= PROBLEM TO SOLVE =
Each entry is to be reproduced verbatim, and images are to be omitted.

= PROVIDED DATA =
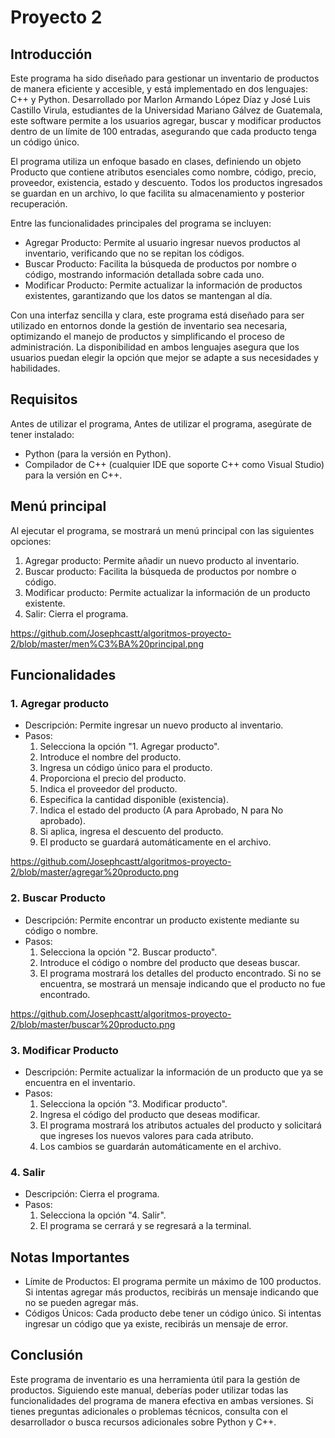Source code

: # Proyecto 2

## Introducción

Este programa ha sido diseñado para gestionar un inventario de productos de manera eficiente y accesible, y está implementado en dos lenguajes: C++ y Python. Desarrollado por Marlon Armando López Díaz y José Luis Castillo Virula, estudiantes de la Universidad Mariano Gálvez de Guatemala, este software permite a los usuarios agregar, buscar y modificar productos dentro de un límite de 100 entradas, asegurando que cada producto tenga un código único.

El programa utiliza un enfoque basado en clases, definiendo un objeto Producto que contiene atributos esenciales como nombre, código, precio, proveedor, existencia, estado y descuento. Todos los productos ingresados se guardan en un archivo, lo que facilita su almacenamiento y posterior recuperación.

Entre las funcionalidades principales del programa se incluyen:

- Agregar Producto: Permite al usuario ingresar nuevos productos al inventario, verificando que no se repitan los códigos.
- Buscar Producto: Facilita la búsqueda de productos por nombre o código, mostrando información detallada sobre cada uno.
- Modificar Producto: Permite actualizar la información de productos existentes, garantizando que los datos se mantengan al día.

Con una interfaz sencilla y clara, este programa está diseñado para ser utilizado en entornos donde la gestión de inventario sea necesaria, optimizando el manejo de productos y simplificando el proceso de administración. La disponibilidad en ambos lenguajes asegura que los usuarios puedan elegir la opción que mejor se adapte a sus necesidades y habilidades.

## Requisitos
Antes de utilizar el programa, Antes de utilizar el programa, asegúrate de tener instalado:

- Python (para la versión en Python).
- Compilador de C++ (cualquier IDE que soporte C++ como Visual Studio) para la versión en C++.

## Menú principal
Al ejecutar el programa, se mostrará un menú principal con las siguientes opciones:

1. Agregar producto: Permite añadir un nuevo producto al inventario.
2. Buscar producto: Facilita la búsqueda de productos por nombre o código.
3. Modificar producto: Permite actualizar la información de un producto existente.
4. Salir: Cierra el programa.

https://github.com/Josephcastt/algoritmos-proyecto-2/blob/master/men%C3%BA%20principal.png

## Funcionalidades 
###  1. Agregar producto
- Descripción: Permite ingresar un nuevo producto al inventario.
- Pasos:
    1. Selecciona la opción "1. Agregar producto".
    2. Introduce el nombre del producto.
    3. Ingresa un código único para el producto.
    4. Proporciona el precio del producto.
    5. Indica el proveedor del producto.
    6. Especifica la cantidad disponible (existencia).
    7. Indica el estado del producto (A para Aprobado, N para No aprobado).
    8. Si aplica, ingresa el descuento del producto.
    9. El producto se guardará automáticamente en el archivo.

https://github.com/Josephcastt/algoritmos-proyecto-2/blob/master/agregar%20producto.png
 
### 2. Buscar Producto
- Descripción: Permite encontrar un producto existente mediante su código o nombre.
- Pasos:
    1. Selecciona la opción "2. Buscar producto".
    2. Introduce el código o nombre del producto que deseas buscar.
    3. El programa mostrará los detalles del producto encontrado. Si no se encuentra, se mostrará un mensaje indicando que el producto no fue encontrado.

https://github.com/Josephcastt/algoritmos-proyecto-2/blob/master/buscar%20producto.png

### 3. Modificar Producto
- Descripción: Permite actualizar la información de un producto que ya se encuentra en el inventario.
- Pasos:
    1. Selecciona la opción "3. Modificar producto".
    2. Ingresa el código del producto que deseas modificar.
    3. El programa mostrará los atributos actuales del producto y solicitará que ingreses los nuevos valores para cada atributo.
    4. Los cambios se guardarán automáticamente en el archivo.

### 4. Salir
- Descripción: Cierra el programa.
- Pasos:
    1. Selecciona la opción "4. Salir".
    2. El programa se cerrará y se regresará a la terminal.

## Notas Importantes
+ Límite de Productos: El programa permite un máximo de 100 productos. Si intentas agregar más productos, recibirás un mensaje indicando que no se pueden agregar más.
+ Códigos Únicos: Cada producto debe tener un código único. Si intentas ingresar un código que ya existe, recibirás un mensaje de error.

## Conclusión
Este programa de inventario es una herramienta útil para la gestión de productos. Siguiendo este manual, deberías poder utilizar todas las funcionalidades del programa de manera efectiva en ambas versiones. Si tienes preguntas adicionales o problemas técnicos, consulta con el desarrollador o busca recursos adicionales sobre Python y C++.


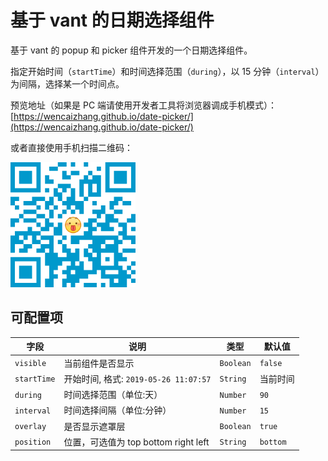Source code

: # 基于 vant 的日期选择组件

基于 vant 的 popup 和 picker 组件开发的一个日期选择组件。

指定开始时间（`startTime`）和时间选择范围（`during`），以 15 分钟（`interval`）为间隔，选择某一个时间点。

预览地址（如果是 PC 端请使用开发者工具将浏览器调成手机模式）：[https://wencaizhang.github.io/date-picker/](https://wencaizhang.github.io/date-picker/)

或者直接使用手机扫描二维码：

![扫描二维码预览](./images/QR.png)

## 可配置项

| 字段      | 说明                                  |      类型 |  默认值  |
| --------- | ------------------------------------- | -------- | ------ |
| `visible`   | 当前组件是否显示                      | `Boolean` | `false`  |
| `startTime` | 开始时间, 格式: `2019-05-26 11:07:57` |  `String` | 当前时间 |
| `during`    | 时间选择范围（单位:天）               |  `Number` |   `90`   |
| `interval`  | 时间选择间隔（单位:分钟）             |  `Number` |   `15`   |
| `overlay`   | 是否显示遮罩层                        | `Boolean` |  `true`  |
| `position`  | 位置，可选值为 top bottom right left  |  `String` | `bottom` |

= FINISHED EXERCISE =
Source code

: # Proyecto 2

## Introducción

Este programa ha sido diseñado para gestionar un inventario de productos de manera eficiente y accesible, y está implementado en dos lenguajes: C++ y Python. Desarrollado por Marlon Armando López Díaz y José Luis Castillo Virula, estudiantes de la Universidad Mariano Gálvez de Guatemala, este software permite a los usuarios agregar, buscar y modificar productos dentro de un límite de 100 entradas, asegurando que cada producto tenga un código único.

El programa utiliza un enfoque basado en clases, definiendo un objeto Producto que contiene atributos esenciales como nombre, código, precio, proveedor, existencia, estado y descuento. Todos los productos ingresados se guardan en un archivo, lo que facilita su almacenamiento y posterior recuperación.

Entre las funcionalidades principales del programa se incluyen:

- Agregar Producto: Permite al usuario ingresar nuevos productos al inventario, verificando que no se repitan los códigos.
- Buscar Producto: Facilita la búsqueda de productos por nombre o código, mostrando información detallada sobre cada uno.
- Modificar Producto: Permite actualizar la información de productos existentes, garantizando que los datos se mantengan al día.

Con una interfaz sencilla y clara, este programa está diseñado para ser utilizado en entornos donde la gestión de inventario sea necesaria, optimizando el manejo de productos y simplificando el proceso de administración. La disponibilidad en ambos lenguajes asegura que los usuarios puedan elegir la opción que mejor se adapte a sus necesidades y habilidades.

## Requisitos
Antes de utilizar el programa, Antes de utilizar el programa, asegúrate de tener instalado:

- Python (para la versión en Python).
- Compilador de C++ (cualquier IDE que soporte C++ como Visual Studio) para la versión en C++.

## Menú principal
Al ejecutar el programa, se mostrará un menú principal con las siguientes opciones:

1. Agregar producto: Permite añadir un nuevo producto al inventario.
2. Buscar producto: Facilita la búsqueda de productos por nombre o código.
3. Modificar producto: Permite actualizar la información de un producto existente.
4. Salir: Cierra el programa.

https://github.com/Josephcastt/algoritmos-proyecto-2/blob/master/men%C3%BA%20principal.png

## Funcionalidades 
###  1. Agregar producto
- Descripción: Permite ingresar un nuevo producto al inventario.
- Pasos:
    1. Selecciona la opción "1. Agregar producto".
    2. Introduce el nombre del producto.
    3. Ingresa un código único para el producto.
    4. Proporciona el precio del producto.
    5. Indica el proveedor del producto.
    6. Especifica la cantidad disponible (existencia).
    7. Indica el estado del producto (A para Aprobado, N para No aprobado).
    8. Si aplica, ingresa el descuento del producto.
    9. El producto se guardará automáticamente en el archivo.

https://github.com/Josephcastt/algoritmos-proyecto-2/blob/master/agregar%20producto.png
 
### 2. Buscar Producto
- Descripción: Permite encontrar un producto existente mediante su código o nombre.
- Pasos:
    1. Selecciona la opción "2. Buscar producto".
    2. Introduce el código o nombre del producto que deseas buscar.
    3. El programa mostrará los detalles del producto encontrado. Si no se encuentra, se mostrará un mensaje indicando que el producto no fue encontrado.

https://github.com/Josephcastt/algoritmos-proyecto-2/blob/master/buscar%20producto.png

### 3. Modificar Producto
- Descripción: Permite actualizar la información de un producto que ya se encuentra en el inventario.
- Pasos:
    1. Selecciona la opción "3. Modificar producto".
    2. Ingresa el código del producto que deseas modificar.
    3. El programa mostrará los atributos actuales del producto y solicitará que ingreses los nuevos valores para cada atributo.
    4. Los cambios se guardarán automáticamente en el archivo.

### 4. Salir
- Descripción: Cierra el programa.
- Pasos:
    1. Selecciona la opción "4. Salir".
    2. El programa se cerrará y se regresará a la terminal.

## Notas Importantes
+ Límite de Productos: El programa permite un máximo de 100 productos. Si intentas agregar más productos, recibirás un mensaje indicando que no se pueden agregar más.
+ Códigos Únicos: Cada producto debe tener un código único. Si intentas ingresar un código que ya existe, recibirás un mensaje de error.

## Conclusión
Este programa de inventario es una herramienta útil para la gestión de productos. Siguiendo este manual, deberías poder utilizar todas las funcionalidades del programa de manera efectiva en ambas versiones. Si tienes preguntas adicionales o problemas técnicos, consulta con el desarrollador o busca recursos adicionales sobre Python y C++.


Source code

: # 基于 vant 的日期选择组件

基于 vant 的 popup 和 picker 组件开发的一个日期选择组件。

指定开始时间（`startTime`）和时间选择范围（`during`），以 15 分钟（`interval`）为间隔，选择某一个时间点。

预览地址（如果是 PC 端请使用开发者工具将浏览器调成手机模式）：[https://wencaizhang.github.io/date-picker/](https://wencaizhang.github.io/date-picker/)

或者直接使用手机扫描二维码：

![扫描二维码预览](./images/QR.png)

## 可配置项

| 字段      | 说明                                  |      类型 |  默认值  |
| --------- | ------------------------------------- | -------- | ------ |
| `visible`   | 当前组件是否显示                      | `Boolean` | `false`  |
| `startTime` | 开始时间, 格式: `2019-05-26 11:07:57` |  `String` | 当前时间 |
| `during`    | 时间选择范围（单位:天）               |  `Number` |   `90`   |
| `interval`  | 时间选择间隔（单位:分钟）             |  `Number` |   `15`   |
| `overlay`   | 是否显示遮罩层                        | `Boolean` |  `true`  |
| `position`  | 位置，可选值为 top bottom right left  |  `String` | `bottom` |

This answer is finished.